» **Given records**

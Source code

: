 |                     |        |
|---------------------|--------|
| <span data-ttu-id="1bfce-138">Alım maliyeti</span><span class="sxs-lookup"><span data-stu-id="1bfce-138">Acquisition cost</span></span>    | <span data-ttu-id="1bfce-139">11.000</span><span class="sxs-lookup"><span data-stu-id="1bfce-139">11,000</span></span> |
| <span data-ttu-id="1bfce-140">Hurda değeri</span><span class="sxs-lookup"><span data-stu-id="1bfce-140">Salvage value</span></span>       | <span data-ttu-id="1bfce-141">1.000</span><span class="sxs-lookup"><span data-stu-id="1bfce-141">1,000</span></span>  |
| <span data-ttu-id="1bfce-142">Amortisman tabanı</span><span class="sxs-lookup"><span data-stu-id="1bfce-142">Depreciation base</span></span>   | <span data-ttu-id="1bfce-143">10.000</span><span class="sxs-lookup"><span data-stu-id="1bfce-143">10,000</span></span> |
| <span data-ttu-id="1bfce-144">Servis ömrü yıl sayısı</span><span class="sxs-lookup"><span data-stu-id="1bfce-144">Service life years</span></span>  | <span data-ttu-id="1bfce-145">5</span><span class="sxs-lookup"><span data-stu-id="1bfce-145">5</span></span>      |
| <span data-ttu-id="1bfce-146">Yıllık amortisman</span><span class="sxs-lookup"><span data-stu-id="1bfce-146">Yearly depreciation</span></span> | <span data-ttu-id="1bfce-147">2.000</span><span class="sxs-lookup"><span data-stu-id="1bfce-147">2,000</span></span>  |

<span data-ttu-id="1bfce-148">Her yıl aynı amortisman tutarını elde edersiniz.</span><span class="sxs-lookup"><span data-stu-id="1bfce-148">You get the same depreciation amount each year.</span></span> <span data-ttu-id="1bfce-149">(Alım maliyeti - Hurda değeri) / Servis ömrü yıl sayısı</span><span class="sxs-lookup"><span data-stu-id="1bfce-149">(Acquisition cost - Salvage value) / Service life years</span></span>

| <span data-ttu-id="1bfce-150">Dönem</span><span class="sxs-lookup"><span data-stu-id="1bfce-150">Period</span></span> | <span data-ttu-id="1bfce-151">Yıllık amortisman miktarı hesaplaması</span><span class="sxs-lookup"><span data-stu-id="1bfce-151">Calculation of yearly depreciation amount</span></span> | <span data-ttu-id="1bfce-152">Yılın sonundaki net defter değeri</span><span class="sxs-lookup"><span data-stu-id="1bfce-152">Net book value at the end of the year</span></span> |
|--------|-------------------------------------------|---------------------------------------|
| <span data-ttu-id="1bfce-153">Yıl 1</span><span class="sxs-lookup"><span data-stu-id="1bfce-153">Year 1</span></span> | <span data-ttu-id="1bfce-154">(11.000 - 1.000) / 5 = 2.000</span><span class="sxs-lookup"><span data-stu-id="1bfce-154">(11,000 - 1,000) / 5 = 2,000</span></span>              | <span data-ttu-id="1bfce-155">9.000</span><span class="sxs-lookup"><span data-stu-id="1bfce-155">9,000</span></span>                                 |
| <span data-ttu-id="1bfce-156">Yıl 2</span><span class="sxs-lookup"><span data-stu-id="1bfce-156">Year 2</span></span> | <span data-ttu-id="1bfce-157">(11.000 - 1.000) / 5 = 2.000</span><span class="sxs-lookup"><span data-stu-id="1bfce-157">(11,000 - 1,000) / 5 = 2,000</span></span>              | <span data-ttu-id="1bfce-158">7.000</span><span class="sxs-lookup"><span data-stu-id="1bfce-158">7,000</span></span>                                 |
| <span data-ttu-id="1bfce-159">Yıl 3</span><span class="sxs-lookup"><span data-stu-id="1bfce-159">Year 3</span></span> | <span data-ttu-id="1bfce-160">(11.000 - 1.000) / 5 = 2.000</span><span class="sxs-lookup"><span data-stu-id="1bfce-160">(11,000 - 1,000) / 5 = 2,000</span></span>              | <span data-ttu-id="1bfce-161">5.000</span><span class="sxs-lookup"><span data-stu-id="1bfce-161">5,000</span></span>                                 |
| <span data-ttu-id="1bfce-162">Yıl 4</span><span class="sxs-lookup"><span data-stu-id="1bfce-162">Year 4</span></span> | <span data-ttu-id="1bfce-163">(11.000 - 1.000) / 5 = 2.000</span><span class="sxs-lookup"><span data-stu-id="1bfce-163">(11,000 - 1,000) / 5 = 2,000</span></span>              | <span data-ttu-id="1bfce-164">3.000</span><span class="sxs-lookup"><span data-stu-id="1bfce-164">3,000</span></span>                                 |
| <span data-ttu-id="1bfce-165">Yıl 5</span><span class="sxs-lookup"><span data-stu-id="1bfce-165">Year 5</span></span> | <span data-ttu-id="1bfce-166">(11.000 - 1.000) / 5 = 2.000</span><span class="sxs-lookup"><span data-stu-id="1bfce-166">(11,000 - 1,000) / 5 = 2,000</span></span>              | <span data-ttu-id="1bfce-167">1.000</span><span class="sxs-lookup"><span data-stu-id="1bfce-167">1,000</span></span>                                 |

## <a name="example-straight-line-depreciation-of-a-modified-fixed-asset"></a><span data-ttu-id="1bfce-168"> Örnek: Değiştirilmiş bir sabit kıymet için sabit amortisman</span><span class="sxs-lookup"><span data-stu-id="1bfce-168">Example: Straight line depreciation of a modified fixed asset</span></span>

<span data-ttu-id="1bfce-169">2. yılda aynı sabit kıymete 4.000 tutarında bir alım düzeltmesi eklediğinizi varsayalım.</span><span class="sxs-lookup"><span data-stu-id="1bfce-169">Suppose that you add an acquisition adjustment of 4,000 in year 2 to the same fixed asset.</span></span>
* * *
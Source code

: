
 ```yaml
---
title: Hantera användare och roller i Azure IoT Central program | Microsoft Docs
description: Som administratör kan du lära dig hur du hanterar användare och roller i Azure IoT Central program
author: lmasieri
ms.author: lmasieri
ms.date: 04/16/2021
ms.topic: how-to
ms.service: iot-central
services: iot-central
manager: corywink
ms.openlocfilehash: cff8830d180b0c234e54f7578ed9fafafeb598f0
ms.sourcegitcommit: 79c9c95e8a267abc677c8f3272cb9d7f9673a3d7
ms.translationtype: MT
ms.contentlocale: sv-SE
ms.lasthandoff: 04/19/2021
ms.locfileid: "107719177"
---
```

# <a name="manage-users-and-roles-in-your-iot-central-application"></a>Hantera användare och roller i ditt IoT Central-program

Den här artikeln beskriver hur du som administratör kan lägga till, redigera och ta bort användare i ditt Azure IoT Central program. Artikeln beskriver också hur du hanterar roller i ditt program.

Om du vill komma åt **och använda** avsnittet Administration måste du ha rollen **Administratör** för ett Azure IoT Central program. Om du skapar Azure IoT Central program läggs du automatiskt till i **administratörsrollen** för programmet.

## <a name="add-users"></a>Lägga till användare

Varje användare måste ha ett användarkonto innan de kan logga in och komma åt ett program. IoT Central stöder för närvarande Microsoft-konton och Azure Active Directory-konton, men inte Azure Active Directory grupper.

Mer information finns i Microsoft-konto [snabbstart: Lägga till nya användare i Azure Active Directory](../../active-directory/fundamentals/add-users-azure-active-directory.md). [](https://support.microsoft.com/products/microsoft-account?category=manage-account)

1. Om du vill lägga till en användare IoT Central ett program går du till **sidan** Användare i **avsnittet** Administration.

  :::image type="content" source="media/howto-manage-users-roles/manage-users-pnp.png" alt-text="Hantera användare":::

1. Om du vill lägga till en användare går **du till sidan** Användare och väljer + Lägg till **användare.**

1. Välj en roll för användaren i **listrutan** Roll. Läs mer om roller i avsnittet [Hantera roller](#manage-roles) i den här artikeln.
* * *
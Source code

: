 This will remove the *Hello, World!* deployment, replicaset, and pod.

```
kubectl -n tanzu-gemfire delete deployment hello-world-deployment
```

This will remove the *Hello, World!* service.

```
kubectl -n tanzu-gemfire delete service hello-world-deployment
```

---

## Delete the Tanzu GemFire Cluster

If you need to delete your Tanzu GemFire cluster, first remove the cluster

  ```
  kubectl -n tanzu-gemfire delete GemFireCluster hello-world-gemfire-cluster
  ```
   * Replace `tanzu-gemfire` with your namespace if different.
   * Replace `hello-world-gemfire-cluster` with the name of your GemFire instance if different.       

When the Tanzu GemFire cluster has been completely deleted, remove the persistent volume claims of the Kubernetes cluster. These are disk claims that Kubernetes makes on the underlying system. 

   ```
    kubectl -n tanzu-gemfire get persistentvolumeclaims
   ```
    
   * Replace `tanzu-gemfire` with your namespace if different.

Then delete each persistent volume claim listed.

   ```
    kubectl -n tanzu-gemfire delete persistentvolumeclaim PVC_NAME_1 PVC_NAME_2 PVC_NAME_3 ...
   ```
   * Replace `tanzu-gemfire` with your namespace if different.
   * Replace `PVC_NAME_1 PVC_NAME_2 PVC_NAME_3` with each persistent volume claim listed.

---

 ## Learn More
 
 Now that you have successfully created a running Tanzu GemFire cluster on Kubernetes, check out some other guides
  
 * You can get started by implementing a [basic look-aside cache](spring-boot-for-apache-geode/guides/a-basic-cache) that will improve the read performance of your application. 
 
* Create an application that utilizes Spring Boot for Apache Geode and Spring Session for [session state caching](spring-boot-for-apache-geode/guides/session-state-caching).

» **Task brief**
In the entries above, the lines between the one holding "1. Om du vill lägga till en användare IoT" and the one holding "1. Om du vill lägga till en användare går", inclusive, are to be printed exactly as written, and those alone.

» **Written solution**
1. Om du vill lägga till en användare IoT Central ett program går du till **sidan** Användare i **avsnittet** Administration.

  :::image type="content" source="media/howto-manage-users-roles/manage-users-pnp.png" alt-text="Hantera användare":::

1. Om du vill lägga till en användare går **du till sidan** Användare och väljer + Lägg till **användare.**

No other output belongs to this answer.